The newer posts go into detail about the rearchitecting that follows.
they didn't,
actually the port is trying to be mostly 1:1 and in turn is mostly unsafe rust, which means no benefits initially
but also doing the 1:1 port to mostly unsafe rust is also only the first step of a full port, you then incrementally go through it fixing issues and remove "unsafe" usage. (And long term likely also doing some refactoring to using more idiomatic rust, but that has less priority).
The problem is there was no blog port describing the whole thing to someone without contextual knowledge. Instead just linked PRs which is in this case somewhat close to a "as if nearly all people only read the HN headline" case :/
Like a more context giving version of the first HN post would have something on the line of `Show HN: Bun is porting to safe rust (PR link), starting with an AI based automatized port to mostly unsafe rust which once it behaves mostly the same as Bun in the test suite will likely be merged. But must be followed up with incremental PRs to remove unsafeness, and likely also a lot of unsoundness related to the way it's ported (some explanation about why this port will have unsoundness).`
The "1:1" assumption is a massive unjustified assumption. Rust and Zig have different memory models, so it's possible to do a "1:1" translation of Zig code to Rust and end up with undefined behavior in Rust.
For example, Zig code might make assumptions about lifetimes based on implicit knowledge of which allocator was used for some memory. That could cause problems in Rust if you erase the lifetime https://github.com/oven-sh/bun/blob/main/src/bun_core/string...
It's not, that's clear from this kind of bug popping up. Functionally this bug exists because `PathString` was converted into a "safe" Rust API but still works the same internally as the original Zig code did (via using `unsafe`), that introduces UB that wasn't there in the Zig code.
If it was attempting to be a 1:1 with no behavior changes (like c2Rust attempts to do) then this would not have been turned into a "safe" Rust API like this.
And indeed, this is very much what Rust was designed to do with the ability to interface with existing C/C++ code in both directions. So this is the strategy that the designers of the language had in mind from the early days. It's a deliberate choice to offer this, and not an emergent property that was later discovered.
You have couched this correctly, because we all know there are people out there who do go around yelling "Rewrite it in X" without thought (where X is the flavour of the month)
I also wanted to say - your description of the /right/ way to align a project with tech X is a restatement of Martin Fowler's "Strangler pattern"
Can you edit your post - "equation because deteting errors" is ambiguous - deleting, or detecting - I cannot work out which you mean
should be
> equation because detecting errors
Thanks for the catch, did the edit.
I am genuinely jealous.
Also, I know you made a typo, but it did make me laugh
Bogeymen is what you meant
Boogymen reminds me of the joke in Millenium Man (How do you make a handkerchief dance - put a little boogie in it)

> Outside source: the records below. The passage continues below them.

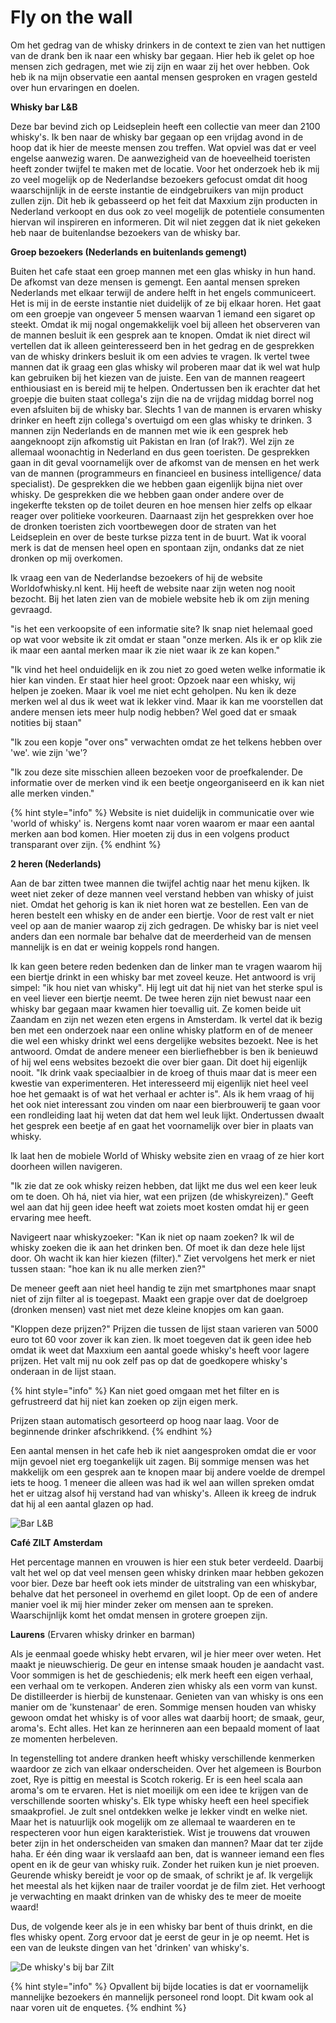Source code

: # Fly on the wall

Om het gedrag van de whisky drinkers in de context te zien van het nuttigen van de drank ben ik naar een whisky bar gegaan. Hier heb ik gelet op hoe mensen zich gedragen, met wie zij zijn en waar zij het over hebben. Ook heb ik na mijn observatie een aantal mensen gesproken en vragen gesteld over hun ervaringen en doelen. 

**Whisky bar L&B**

Deze bar bevind zich op Leidseplein heeft een collectie van meer dan 2100 whisky's. Ik ben naar de whisky bar gegaan op een vrijdag avond in de hoop dat ik hier de meeste mensen zou treffen. Wat opviel was dat er veel engelse aanwezig waren. De aanwezigheid van de hoeveelheid toeristen heeft zonder twijfel te maken met de locatie. Voor het onderzoek heb ik mij zo veel mogelijk op de Nederlandse bezoekers gefocust omdat dit hoog waarschijnlijk in de eerste instantie de eindgebruikers van mijn product zullen zijn. Dit heb ik gebasseerd op het feit dat Maxxium zijn producten in Nederland verkoopt en dus ook zo veel mogelijk de potentiele consumenten hiervan wil inspireren en informeren. Dit wil niet zeggen dat ik niet gekeken heb naar de buitenlandse bezoekers van de whisky bar. 

**Groep bezoekers \(Nederlands en buitenlands gemengt\)**

Buiten het cafe staat een groep mannen met een glas whisky in hun hand. De afkomst van deze mensen is gemengt. Een aantal mensen spreken Nederlands met elkaar terwijl de andere helft in het engels communiceert. Het is mij in de eerste instantie niet duidelijk of ze bij elkaar horen. Het gaat om een groepje van ongeveer 5 mensen waarvan 1 iemand een sigaret op steekt. Omdat ik mij nogal ongemakkelijk voel bij alleen het observeren van de mannen besluit ik een gesprek aan te knopen. Omdat ik niet direct wil vertellen dat ik alleen geinteresseerd ben in het gedrag en de gesprekken van de whisky drinkers besluit ik om een advies te vragen. Ik vertel twee mannen dat ik graag een glas whisky wil proberen maar dat ik wel wat hulp kan gebruiken bij het kiezen van de juiste. Een van de mannen reageert enthiousiast en is bereid mij te helpen. Ondertussen ben ik erachter dat het groepje die buiten staat collega's zijn die na de vrijdag middag borrel nog even afsluiten bij de whisky bar. Slechts 1 van de mannen is ervaren whisky drinker en heeft zijn collega's overtuigd om een glas whisky te drinken. 3 mannen zijn Nederlands en de mannen met wie ik een gesprek heb aangeknoopt zijn afkomstig uit Pakistan en Iran \(of Irak?\). Wel zijn ze allemaal woonachtig in Nederland en dus geen toeristen. De gesprekken gaan in dit geval voornamelijk over de afkomst van de mensen en het werk van de mannen \(programmeurs en financieel en business intelligence/ data specialist\). De gesprekken die we hebben gaan eigenlijk bijna niet over whisky. De gesprekken die we hebben gaan onder andere over de ingekerfte teksten op de toilet deuren en hoe mensen hier zelfs op elkaar reager over politieke voorkeuren. Daarnaast zijn het gesprekken over hoe de dronken toeristen zich voortbewegen door de straten van het Leidseplein en over de beste turkse pizza tent in de buurt. Wat ik vooral merk is dat de mensen heel open en spontaan zijn, ondanks dat ze niet dronken op mij overkomen. 

Ik vraag een van de Nederlandse bezoekers of hij de website Worldofwhisky.nl kent. Hij heeft de website naar zijn weten nog nooit bezocht. Bij het laten zien van de mobiele website heb ik om zijn mening gevraagd. 

"is het een verkoopsite of een informatie site? Ik snap niet helemaal goed op wat voor website ik zit omdat er staan "onze merken. Als ik er op klik zie ik maar een aantal merken maar ik zie niet waar ik ze kan kopen." 

"Ik vind het heel onduidelijk en ik zou niet zo goed weten welke informatie ik hier kan vinden. Er staat hier heel groot: Opzoek naar een whisky, wij helpen je zoeken. Maar ik voel me niet echt geholpen. Nu ken ik deze merken wel al dus ik weet wat ik lekker vind. Maar ik kan me voorstellen dat andere mensen iets meer hulp nodig hebben? Wel goed dat er smaak notities bij staan"

"Ik zou een kopje "over ons" verwachten omdat ze het telkens hebben over 'we'. wie zijn 'we'? 

"Ik zou deze site misschien alleen bezoeken voor de proefkalender. De informatie over de merken vind ik een beetje ongeorganiseerd en ik kan niet alle merken vinden." 

{% hint style="info" %}
Website is niet duidelijk in communicatie over wie 'world of whisky' is. Nergens komt naar voren waarom er maar een aantal merken aan bod komen. Hier moeten zij dus in een volgens product transparant over zijn. 
{% endhint %}

**2 heren \(Nederlands\)**

Aan de bar zitten twee mannen die twijfel achtig naar het menu kijken. Ik weet niet zeker of deze mannen veel verstand hebben van whisky of juist niet. Omdat het gehorig is kan ik niet horen wat ze bestellen. Een van de heren bestelt een whisky en de ander een biertje. Voor de rest valt er niet veel op aan de manier waarop zij zich gedragen. De whisky bar is niet veel anders dan een normale bar behalve dat de meerderheid van de mensen mannelijk is en dat er weinig koppels rond hangen. 

Ik kan geen betere reden bedenken dan de linker man te vragen waarom hij een biertje drinkt in een whisky bar met zoveel keuze. Het antwoord is vrij simpel: "ik hou niet van whisky". Hij legt uit dat hij niet van het sterke spul is en veel liever een biertje neemt. De twee heren zijn niet bewust naar een whisky bar gegaan maar kwamen hier toevallig uit. Ze komen beide uit Zaandam en zijn net wezen eten ergens in Amsterdam. Ik vertel dat ik bezig ben met een onderzoek naar een online whisky platform en of de meneer die wel een whisky drinkt wel eens dergelijke websites bezoekt. Nee is het antwoord. Omdat de andere meneer een bierliefhebber is ben ik benieuwd of hij wel eens websites bezoekt die over bier gaan. Dit doet hij eigenlijk nooit. "Ik drink vaak speciaalbier in de kroeg of thuis maar dat is meer een kwestie van experimenteren. Het interesseerd mij eigenlijk niet heel veel hoe het gemaakt is of wat het verhaal er achter is". Als ik hem vraag of hij het ook niet interessant zou vinden om naar een bierbrouwerij te gaan voor een rondleiding laat hij weten dat dat hem wel leuk lijkt. Ondertussen dwaalt het gesprek een beetje af en gaat het voornamelijk over bier in plaats van whisky. 

Ik laat hen de mobiele World of Whisky website zien en vraag of ze hier kort doorheen willen navigeren.

"Ik zie dat ze ook whisky reizen hebben, dat lijkt me dus wel een keer leuk om te doen. Oh há, niet via hier, wat een prijzen \(de whiskyreizen\)."  Geeft wel aan dat hij geen idee heeft wat zoiets moet kosten omdat hij er geen ervaring mee heeft. 

Navigeert naar whiskyzoeker: "Kan ik niet op naam zoeken? Ik wil de whisky zoeken die ik aan het drinken ben. Of moet ik dan deze hele lijst door. Oh wacht ik kan hier kiezen \(filter\)." Ziet vervolgens het merk er niet tussen staan: "hoe kan ik nu alle merken zien?" 

De meneer geeft aan niet heel handig te zijn met smartphones maar snapt niet of zijn filter al is toegepast. Maakt een grapje over dat de doelgroep \(dronken mensen\) vast niet met deze kleine knopjes om kan gaan. 

"Kloppen deze prijzen?" Prijzen die tussen de lijst staan varieren van 5000 euro tot 60 voor zover ik kan zien. Ik moet toegeven dat ik geen idee heb omdat ik weet dat Maxxium een aantal goede whisky's heeft voor lagere prijzen. Het valt mij nu ook zelf pas op dat de goedkopere whisky's onderaan in de lijst staan. 

{% hint style="info" %}
Kan niet goed omgaan met het filter en is gefrustreerd dat hij niet kan zoeken op zijn eigen merk.  
  
Prijzen staan automatisch gesorteerd op hoog naar laag. Voor de beginnende drinker afschrikkend. 
{% endhint %}

Een aantal mensen in het cafe heb ik niet aangesproken omdat die er voor mijn gevoel niet erg toegankelijk uit zagen. Bij sommige mensen was het makkelijk om een gesprek aan te knopen maar bij andere voelde de drempel iets te hoog. 1 meneer die alleen was had ik wel aan willen spreken omdat het er uitzag alsof hij verstand had van whisky's. Alleen ik kreeg de indruk dat hij al een aantal glazen op had. 

![Bar L&amp;B](../../.gitbook/assets/schermafbeelding-2019-04-12-om-17.36.29.png)

**Café ZILT Amsterdam**

Het percentage mannen en vrouwen is hier een stuk beter verdeeld. Daarbij valt het wel op dat veel mensen geen whisky drinken maar hebben gekozen voor bier. Deze bar heeft ook iets minder de uitstraling van een whiskybar, behalve dat het personeel in overhemd en gilet loopt. Op de een of andere manier voel ik mij hier minder zeker om mensen aan te spreken. Waarschijnlijk komt het omdat mensen in grotere groepen zijn. 

**Laurens** \(Ervaren whisky drinker en barman\)

Als je eenmaal goede whisky hebt ervaren, wil je hier meer over weten. Het maakt je nieuwschierig. De geur en intense smaak houden je aandacht vast. Voor sommigen is het de geschiedenis; elk merk heeft een eigen verhaal, een verhaal om te verkopen. Anderen zien whisky als een vorm van kunst. De distilleerder is hierbij de kunstenaar. Genieten van van whisky is ons een manier om de 'kunstenaar' de eren. Sommige mensen houden van whisky gewoon omdat het whisky is of voor alles wat daarbij hoort; de smaak, geur, aroma's. Echt alles. Het kan ze herinneren aan een bepaald moment of laat ze momenten herbeleven. 

In tegenstelling tot andere dranken heeft whisky verschillende kenmerken waardoor ze zich van elkaar onderscheiden. Over het algemeen is Bourbon zoet, Rye is pittig en meestal is Scotch rokerig. Er is een heel scala aan aroma's om te ervaren. Het is niet moeilijk om een ​​idee te krijgen van de verschillende soorten whisky's. Elk type whisky heeft een heel specifiek smaakprofiel. Je zult snel ontdekken welke je lekker vindt en welke niet. Maar het is natuurlijk ook mogelijk om ze allemaal te waarderen en te respecteren voor hun eigen karakteristiek. Wist je trouwens dat vrouwen beter zijn in het onderscheiden van smaken dan mannen? Maar dat ter zijde haha. Er één ding waar ik verslaafd aan ben, dat is wanneer iemand een fles opent en ik de geur van whisky ruik. Zonder het ruiken kun je niet proeven. Geurende whisky bereidt je voor op de smaak, of schrikt je af. Ik vergelijk het meestal als het kijken naar de trailer voordat je de film ziet. Het verhoogt je verwachting en maakt drinken van de whisky des te meer de moeite waard!

Dus, de volgende keer als je in een whisky bar bent of thuis drinkt, en die fles whisky opent. Zorg ervoor dat je eerst de geur in je op neemt. Het is een van de leukste dingen van het 'drinken' van whisky's. 

![De whisky&apos;s bij bar Zilt](../../.gitbook/assets/schermafbeelding-2019-04-12-om-17.29.53.png)

{% hint style="info" %}
Opvallent bij bijde locaties is dat er voornamelijk mannelijke bezoekers én mannelijk personeel rond loopt. Dit kwam ook al naar voren uit de enquetes. 
{% endhint %}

Makes you think who is who in this situation. Bullies screaming they are the victims.
And - the number of times I have been grossly downvoted for daring to utter a true word about Rust (or even Rust adjacent) will let you know your non-existent Rust evangelists are indeed the bullies - with one now screaming that he is a victim.
If you want definitive proof - look at this sub thread where you're so triggered that people talk about the mere existence of Rust evangelists (and evangelists exist for every tech - they always have and always will - which you would know given your [claimed] history in the field) that you want to argue they they aren't evangelists, they're just poor misunderstood victims.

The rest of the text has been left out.